A week at a time, for instance; once per week, the user goes through whatever complicated steps they must to have a secure, offline moment, and signs for their OP (and possibly *its* (server's) cert) to represent them for another week. They can even have multiple signed authorization forms this way, in advance, and keep them offline until needed. If they decide to change OP's, damage control is already in place. If they can't get to their private key again for a week, they diminish their reserve but don't self-DoS.

This would be a "user-centric" approach. Most users can't support it right now,and many would have their bank (or similar trusted entity^2) hold it in escrow for them, localizing trust - but still being no different from OpenID's outsourcing of trust. Leading me back to the thoughts I had slightly over a year ago, when first joining this list - that no single entity ought to be trusted, and their mutual noncooperation can be exploited to keep power from being centralized in *anyone's* hands - not the user, but not anyone else, either. Not user-centric, decentralized.

I don't trust any of the major OP's to not act "on behalf of" their users *by logging in AS their users* (early caching, active updates of new content, etcetera; there are many "features" that could be seen as valid reasons to do this, and Google/Facebook *especially* have been in the news a lot for allowing the shiny promise of new features to blind them when it comes to negative consequences), so I can't provide users with the assurance that "for-their-eyes-only" information will *only* be exposed to them. That, to me and for them, could be an appalling cost.

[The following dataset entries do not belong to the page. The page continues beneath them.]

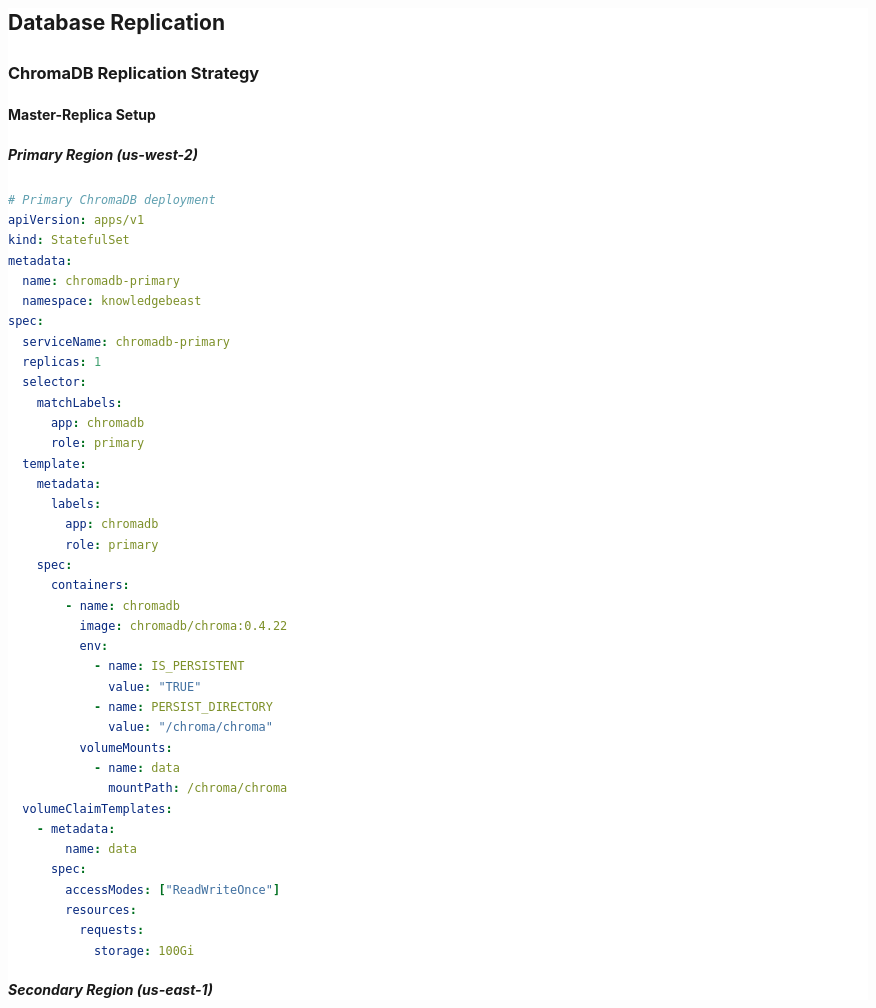 
## Database Replication

### ChromaDB Replication Strategy

#### Master-Replica Setup

##### Primary Region (us-west-2)

```yaml
# Primary ChromaDB deployment
apiVersion: apps/v1
kind: StatefulSet
metadata:
  name: chromadb-primary
  namespace: knowledgebeast
spec:
  serviceName: chromadb-primary
  replicas: 1
  selector:
    matchLabels:
      app: chromadb
      role: primary
  template:
    metadata:
      labels:
        app: chromadb
        role: primary
    spec:
      containers:
        - name: chromadb
          image: chromadb/chroma:0.4.22
          env:
            - name: IS_PERSISTENT
              value: "TRUE"
            - name: PERSIST_DIRECTORY
              value: "/chroma/chroma"
          volumeMounts:
            - name: data
              mountPath: /chroma/chroma
  volumeClaimTemplates:
    - metadata:
        name: data
      spec:
        accessModes: ["ReadWriteOnce"]
        resources:
          requests:
            storage: 100Gi
```

##### Secondary Region (us-east-1)
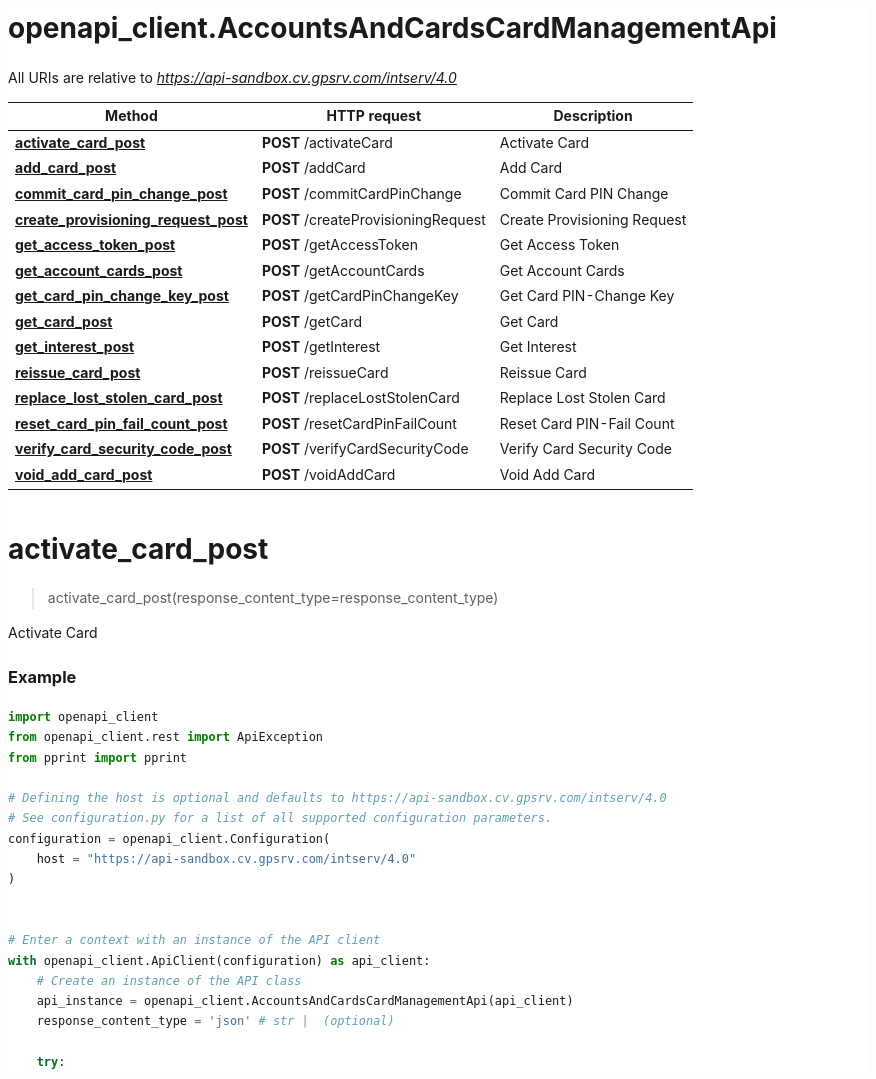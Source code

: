 # openapi_client.AccountsAndCardsCardManagementApi

All URIs are relative to *https://api-sandbox.cv.gpsrv.com/intserv/4.0*

Method | HTTP request | Description
------------- | ------------- | -------------
[**activate_card_post**](AccountsAndCardsCardManagementApi.md#activate_card_post) | **POST** /activateCard | Activate Card
[**add_card_post**](AccountsAndCardsCardManagementApi.md#add_card_post) | **POST** /addCard | Add Card
[**commit_card_pin_change_post**](AccountsAndCardsCardManagementApi.md#commit_card_pin_change_post) | **POST** /commitCardPinChange | Commit Card PIN Change
[**create_provisioning_request_post**](AccountsAndCardsCardManagementApi.md#create_provisioning_request_post) | **POST** /createProvisioningRequest | Create Provisioning Request
[**get_access_token_post**](AccountsAndCardsCardManagementApi.md#get_access_token_post) | **POST** /getAccessToken | Get Access Token
[**get_account_cards_post**](AccountsAndCardsCardManagementApi.md#get_account_cards_post) | **POST** /getAccountCards | Get Account Cards
[**get_card_pin_change_key_post**](AccountsAndCardsCardManagementApi.md#get_card_pin_change_key_post) | **POST** /getCardPinChangeKey | Get Card PIN-Change Key
[**get_card_post**](AccountsAndCardsCardManagementApi.md#get_card_post) | **POST** /getCard | Get Card
[**get_interest_post**](AccountsAndCardsCardManagementApi.md#get_interest_post) | **POST** /getInterest | Get Interest
[**reissue_card_post**](AccountsAndCardsCardManagementApi.md#reissue_card_post) | **POST** /reissueCard | Reissue Card
[**replace_lost_stolen_card_post**](AccountsAndCardsCardManagementApi.md#replace_lost_stolen_card_post) | **POST** /replaceLostStolenCard | Replace Lost Stolen Card
[**reset_card_pin_fail_count_post**](AccountsAndCardsCardManagementApi.md#reset_card_pin_fail_count_post) | **POST** /resetCardPinFailCount | Reset Card PIN-Fail Count
[**verify_card_security_code_post**](AccountsAndCardsCardManagementApi.md#verify_card_security_code_post) | **POST** /verifyCardSecurityCode | Verify Card Security Code
[**void_add_card_post**](AccountsAndCardsCardManagementApi.md#void_add_card_post) | **POST** /voidAddCard | Void Add Card


# **activate_card_post**
> activate_card_post(response_content_type=response_content_type)

Activate Card

### Example


```python
import openapi_client
from openapi_client.rest import ApiException
from pprint import pprint

# Defining the host is optional and defaults to https://api-sandbox.cv.gpsrv.com/intserv/4.0
# See configuration.py for a list of all supported configuration parameters.
configuration = openapi_client.Configuration(
    host = "https://api-sandbox.cv.gpsrv.com/intserv/4.0"
)


# Enter a context with an instance of the API client
with openapi_client.ApiClient(configuration) as api_client:
    # Create an instance of the API class
    api_instance = openapi_client.AccountsAndCardsCardManagementApi(api_client)
    response_content_type = 'json' # str |  (optional)

    try:
```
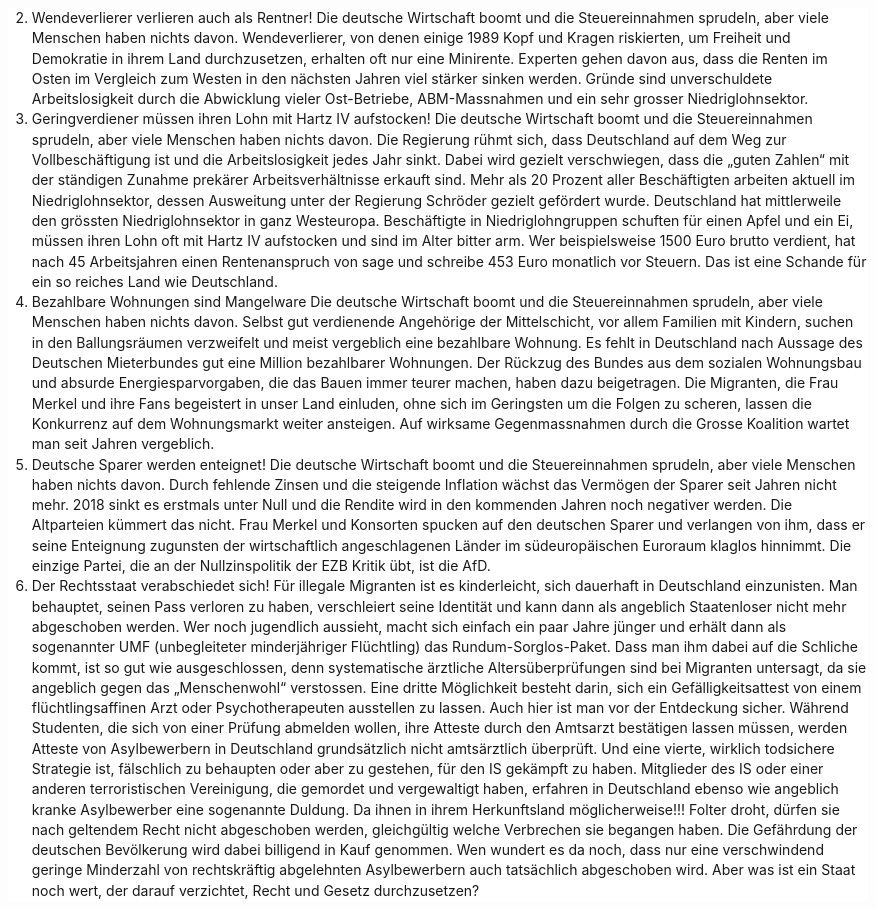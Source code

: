 2) Wendeverlierer verlieren auch als Rentner! Die deutsche Wirtschaft boomt und die Steuereinnahmen sprudeln, aber viele Menschen haben nichts davon. Wendeverlierer, von denen einige 1989 Kopf und Kragen riskierten, um Freiheit und Demokratie in ihrem Land durchzusetzen, erhalten oft nur eine Minirente. Experten gehen davon aus, dass die Renten im Osten im Vergleich zum Westen in den nächsten Jahren viel stärker sinken werden. Gründe sind unverschuldete Arbeitslosigkeit durch die Abwicklung vieler Ost-Betriebe, ABM-Massnahmen und ein sehr grosser Niedriglohnsektor.
3) Geringverdiener müssen ihren Lohn mit Hartz IV aufstocken! Die deutsche Wirtschaft boomt und die Steuereinnahmen sprudeln, aber viele Menschen haben nichts davon. Die Regierung rühmt sich, dass Deutschland auf dem Weg zur Vollbeschäftigung ist und die Arbeitslosigkeit jedes Jahr sinkt. Dabei wird gezielt verschwiegen, dass die „guten Zahlen“ mit der ständigen Zunahme prekärer Arbeitsverhältnisse erkauft sind. Mehr als 20 Prozent aller Beschäftigten arbeiten aktuell im Niedriglohnsektor, dessen Ausweitung unter der Regierung Schröder gezielt gefördert wurde. Deutschland hat mittlerweile den grössten Niedriglohnsektor in ganz Westeuropa. Beschäftigte in Niedriglohngruppen schuften für einen Apfel und ein Ei, müssen ihren Lohn oft mit Hartz IV aufstocken und sind im Alter bitter arm. Wer beispielsweise 1500 Euro brutto verdient, hat nach 45 Arbeitsjahren einen Rentenanspruch von sage und schreibe 453 Euro monatlich vor Steuern. Das ist eine Schande für ein so reiches Land wie Deutschland.
4) Bezahlbare Wohnungen sind Mangelware Die deutsche Wirtschaft boomt und die Steuereinnahmen sprudeln, aber viele Menschen haben nichts davon. Selbst gut verdienende Angehörige der Mittelschicht, vor allem Familien mit Kindern, suchen in den Ballungsräumen verzweifelt und meist vergeblich eine bezahlbare Wohnung. Es fehlt in Deutschland nach Aussage des Deutschen Mieterbundes gut eine Million bezahlbarer Wohnungen. Der Rückzug des Bundes aus dem sozialen Wohnungsbau und absurde Energiesparvorgaben, die das Bauen immer teurer machen, haben dazu beigetragen. Die Migranten, die Frau Merkel und ihre Fans begeistert in unser Land einluden, ohne sich im Geringsten um die Folgen zu scheren, lassen die Konkurrenz auf dem Wohnungsmarkt weiter ansteigen. Auf wirksame Gegenmassnahmen durch die Grosse Koalition wartet man seit Jahren vergeblich.
5) Deutsche Sparer werden enteignet! Die deutsche Wirtschaft boomt und die Steuereinnahmen sprudeln, aber viele Menschen haben nichts davon. Durch fehlende Zinsen und die steigende Inflation wächst das Vermögen der Sparer seit Jahren nicht mehr. 2018 sinkt es erstmals unter Null und die Rendite wird in den kommenden Jahren noch negativer werden. Die Altparteien kümmert das nicht. Frau Merkel und Konsorten spucken auf den deutschen Sparer und verlangen von ihm, dass er seine Enteignung zugunsten der wirtschaftlich angeschlagenen Länder im südeuropäischen Euroraum klaglos hinnimmt. Die einzige Partei, die an der Nullzinspolitik der EZB Kritik übt, ist die AfD.
6) Der Rechtsstaat verabschiedet sich! Für illegale Migranten ist es kinderleicht, sich dauerhaft in Deutschland einzunisten. Man behauptet, seinen Pass verloren zu haben, verschleiert seine Identität und kann dann als angeblich Staatenloser nicht mehr abgeschoben werden. Wer noch jugendlich aussieht, macht sich einfach ein paar Jahre jünger und erhält dann als sogenannter UMF (unbegleiteter minderjähriger Flüchtling) das Rundum-Sorglos-Paket. Dass man ihm dabei auf die Schliche kommt, ist so gut wie ausgeschlossen, denn systematische ärztliche Altersüberprüfungen sind bei Migranten untersagt, da sie angeblich gegen das „Menschenwohl“ verstossen. Eine dritte Möglichkeit besteht darin, sich ein Gefälligkeitsattest von einem flüchtlingsaffinen Arzt oder Psychotherapeuten ausstellen zu lassen. Auch hier ist man vor der Entdeckung sicher. Während Studenten, die sich von einer Prüfung abmelden wollen, ihre Atteste durch den Amtsarzt bestätigen lassen müssen, werden Atteste von Asylbewerbern in Deutschland grundsätzlich nicht amtsärztlich überprüft. Und eine vierte, wirklich todsichere Strategie ist, fälschlich zu behaupten oder aber zu gestehen, für den IS gekämpft zu haben. Mitglieder des IS oder einer anderen terroristischen Vereinigung, die gemordet und vergewaltigt haben, erfahren in Deutschland ebenso wie angeblich kranke Asylbewerber eine sogenannte Duldung. Da ihnen in ihrem Herkunftsland möglicherweise!!! Folter droht, dürfen sie nach geltendem Recht nicht abgeschoben werden, gleichgültig welche Verbrechen sie begangen haben. Die Gefährdung der deutschen Bevölkerung wird dabei billigend in Kauf genommen. Wen wundert es da noch, dass nur eine verschwindend geringe Minderzahl von rechtskräftig abgelehnten Asylbewerbern auch tatsächlich abgeschoben wird. Aber was ist ein Staat noch wert, der darauf verzichtet, Recht und Gesetz durchzusetzen?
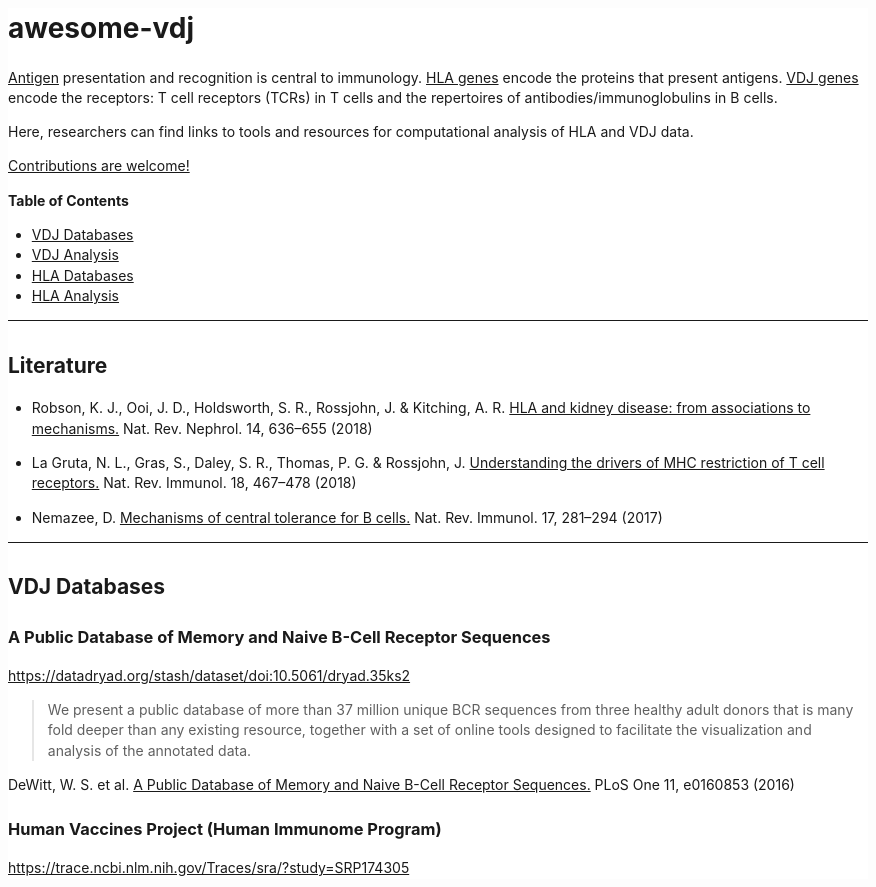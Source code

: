 # awesome-vdj

[Antigen] presentation and recognition is central to immunology. [HLA genes] encode the proteins that present antigens. [VDJ genes][vdj] encode the receptors: T cell receptors (TCRs) in T cells and the repertoires of antibodies/immunoglobulins in B cells.

Here, researchers can find links to tools and resources for computational analysis of HLA and VDJ data.

[Contributions are welcome!](https://github.com/slowkow/awesome-vdj/blob/master/CONTRIBUTING.md)

[Antigen]: https://en.wikipedia.org/wiki/Antigen
[vdj]: https://en.wikipedia.org/wiki/V(D)J_recombination
[HLA genes]: https://en.wikipedia.org/wiki/Human_leukocyte_antigen

**Table of Contents**

- [VDJ Databases](#vdj-databases)
- [VDJ Analysis](#vdj-analysis)
- [HLA Databases](#hla-databases)
- [HLA Analysis](#hla-analysis)

---

## Literature

- Robson, K. J., Ooi, J. D., Holdsworth, S. R., Rossjohn, J. & Kitching, A. R. [HLA and kidney disease: from associations to mechanisms.](https://pubmed.ncbi.nlm.nih.gov/30206339/) Nat. Rev. Nephrol. 14, 636–655 (2018)

- La Gruta, N. L., Gras, S., Daley, S. R., Thomas, P. G. & Rossjohn, J. [Understanding the drivers of MHC restriction of T cell receptors.](https://pubmed.ncbi.nlm.nih.gov/29636542/) Nat. Rev. Immunol. 18, 467–478 (2018)

- Nemazee, D. [Mechanisms of central tolerance for B cells.](https://www.ncbi.nlm.nih.gov/pubmed/28368006) Nat. Rev. Immunol. 17, 281–294 (2017)

---

## VDJ Databases

### A Public Database of Memory and Naive B-Cell Receptor Sequences

https://datadryad.org/stash/dataset/doi:10.5061/dryad.35ks2

> We present a public database of more than 37 million unique BCR sequences from three healthy adult donors that is many fold deeper than any existing resource, together with a set of online tools designed to facilitate the visualization and analysis of the annotated data.

DeWitt, W. S. et al. [A Public Database of Memory and Naive B-Cell Receptor Sequences.](https://pubmed.ncbi.nlm.nih.gov/27513338/) PLoS One 11, e0160853 (2016)

### Human Vaccines Project (Human Immunome Program)

https://trace.ncbi.nlm.nih.gov/Traces/sra/?study=SRP174305
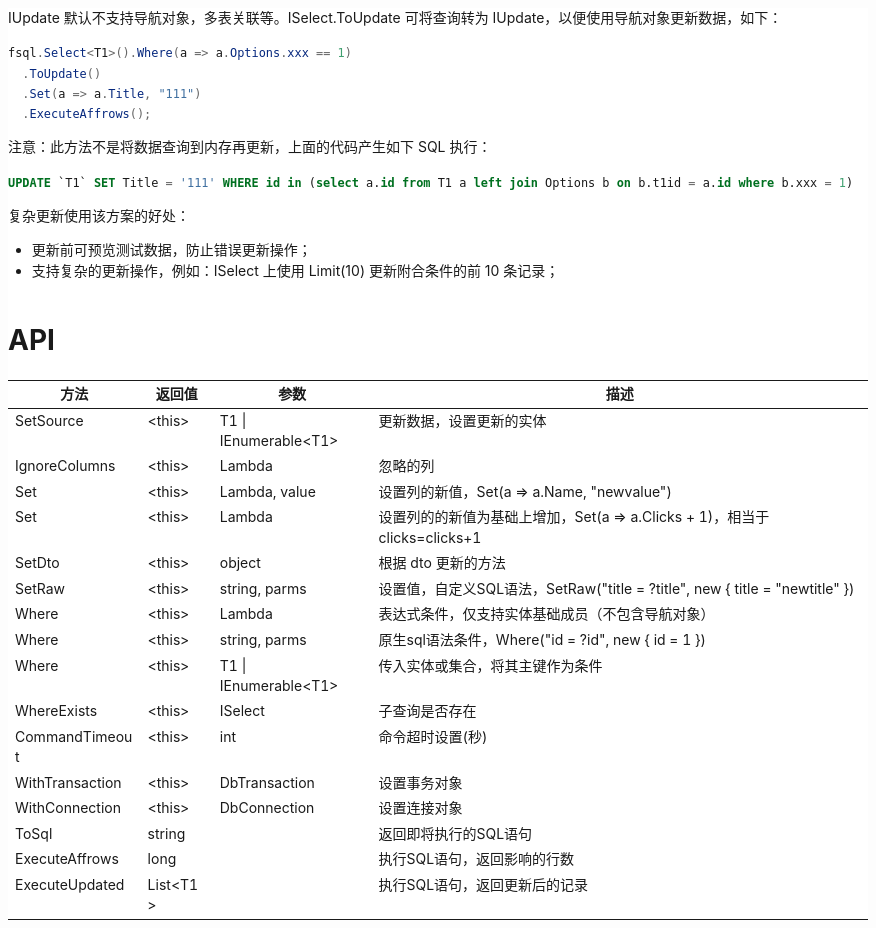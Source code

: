IUpdate 默认不支持导航对象，多表关联等。ISelect.ToUpdate 可将查询转为 IUpdate，以便使用导航对象更新数据，如下：

```csharp
fsql.Select<T1>().Where(a => a.Options.xxx == 1)
  .ToUpdate()
  .Set(a => a.Title, "111")
  .ExecuteAffrows();
```
注意：此方法不是将数据查询到内存再更新，上面的代码产生如下 SQL 执行：

```sql
UPDATE `T1` SET Title = '111' WHERE id in (select a.id from T1 a left join Options b on b.t1id = a.id where b.xxx = 1)
```

复杂更新使用该方案的好处：

- 更新前可预览测试数据，防止错误更新操作；
- 支持复杂的更新操作，例如：ISelect 上使用 Limit(10) 更新附合条件的前 10 条记录；

# API

| 方法 | 返回值 | 参数 | 描述 |
| - | - | - | - |
| SetSource | \<this\> | T1 \| IEnumerable\<T1\> | 更新数据，设置更新的实体 |
| IgnoreColumns | \<this\> | Lambda | 忽略的列 |
| Set | \<this\> | Lambda, value | 设置列的新值，Set(a => a.Name, "newvalue") |
| Set | \<this\> | Lambda | 设置列的的新值为基础上增加，Set(a => a.Clicks + 1)，相当于 clicks=clicks+1 |
| SetDto | \<this\> | object | 根据 dto 更新的方法 |
| SetRaw | \<this\> | string, parms | 设置值，自定义SQL语法，SetRaw("title = ?title", new { title = "newtitle" }) |
| Where | \<this\> | Lambda | 表达式条件，仅支持实体基础成员（不包含导航对象） |
| Where | \<this\> | string, parms | 原生sql语法条件，Where("id = ?id", new { id = 1 }) |
| Where | \<this\> | T1 \| IEnumerable\<T1\> | 传入实体或集合，将其主键作为条件 |
| WhereExists | \<this\> | ISelect | 子查询是否存在 |
| CommandTimeout | \<this\> | int | 命令超时设置(秒) |
| WithTransaction | \<this\> | DbTransaction | 设置事务对象 |
| WithConnection | \<this\> | DbConnection | 设置连接对象 |
| ToSql | string | | 返回即将执行的SQL语句 |
| ExecuteAffrows | long | | 执行SQL语句，返回影响的行数 |
| ExecuteUpdated | List\<T1\> | | 执行SQL语句，返回更新后的记录 |

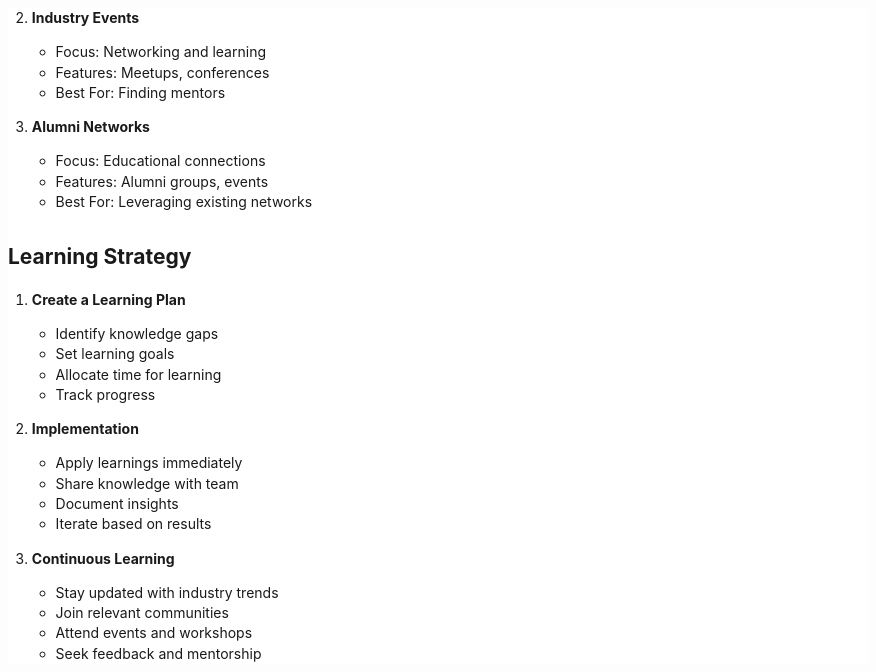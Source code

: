 2. **Industry Events**
   - Focus: Networking and learning
   - Features: Meetups, conferences
   - Best For: Finding mentors

3. **Alumni Networks**
   - Focus: Educational connections
   - Features: Alumni groups, events
   - Best For: Leveraging existing networks

## Learning Strategy
1. **Create a Learning Plan**
   - Identify knowledge gaps
   - Set learning goals
   - Allocate time for learning
   - Track progress

2. **Implementation**
   - Apply learnings immediately
   - Share knowledge with team
   - Document insights
   - Iterate based on results

3. **Continuous Learning**
   - Stay updated with industry trends
   - Join relevant communities
   - Attend events and workshops
   - Seek feedback and mentorship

But that leaves me with no trust of OpenID, so I need to find some way of establishing a minimum level of trust, even if it isn't worth much. (Either that, or I need to stop using the internet altogether. Such temptations are, I suspect (and must remember to keep telling myself) nothing more than an occupational hazard of studying internet "security".) Having reflected on these matters until I came to a clearer understanding of the difference between "user-centric" and "decentralized" (as I understand them), I can now imagine a solution that mixes elements from both approaches:

Place the public key (rather, the signed authorization for an OP (by cert, recommended) to speak for the user with that public key) with multiple OP's - I suggest *not* using Webfinger for this, so as to prevent correlation (unless the signed authorization doesn't mention any non-key data; then, correlators could identify alternate services used, at most, but not find out account names).

-Shade

^1) The process of logging in and exchanging data (or otherwise doing something) which they are privileged to do on account of their identity. I clarify this because I'm not confident of my terminology here and I don't want the words rousing confusion later on as the vocabulary becomes more precise.

^2) Actually, considering the current economic climate, maybe banks weren't the best choice of example here :)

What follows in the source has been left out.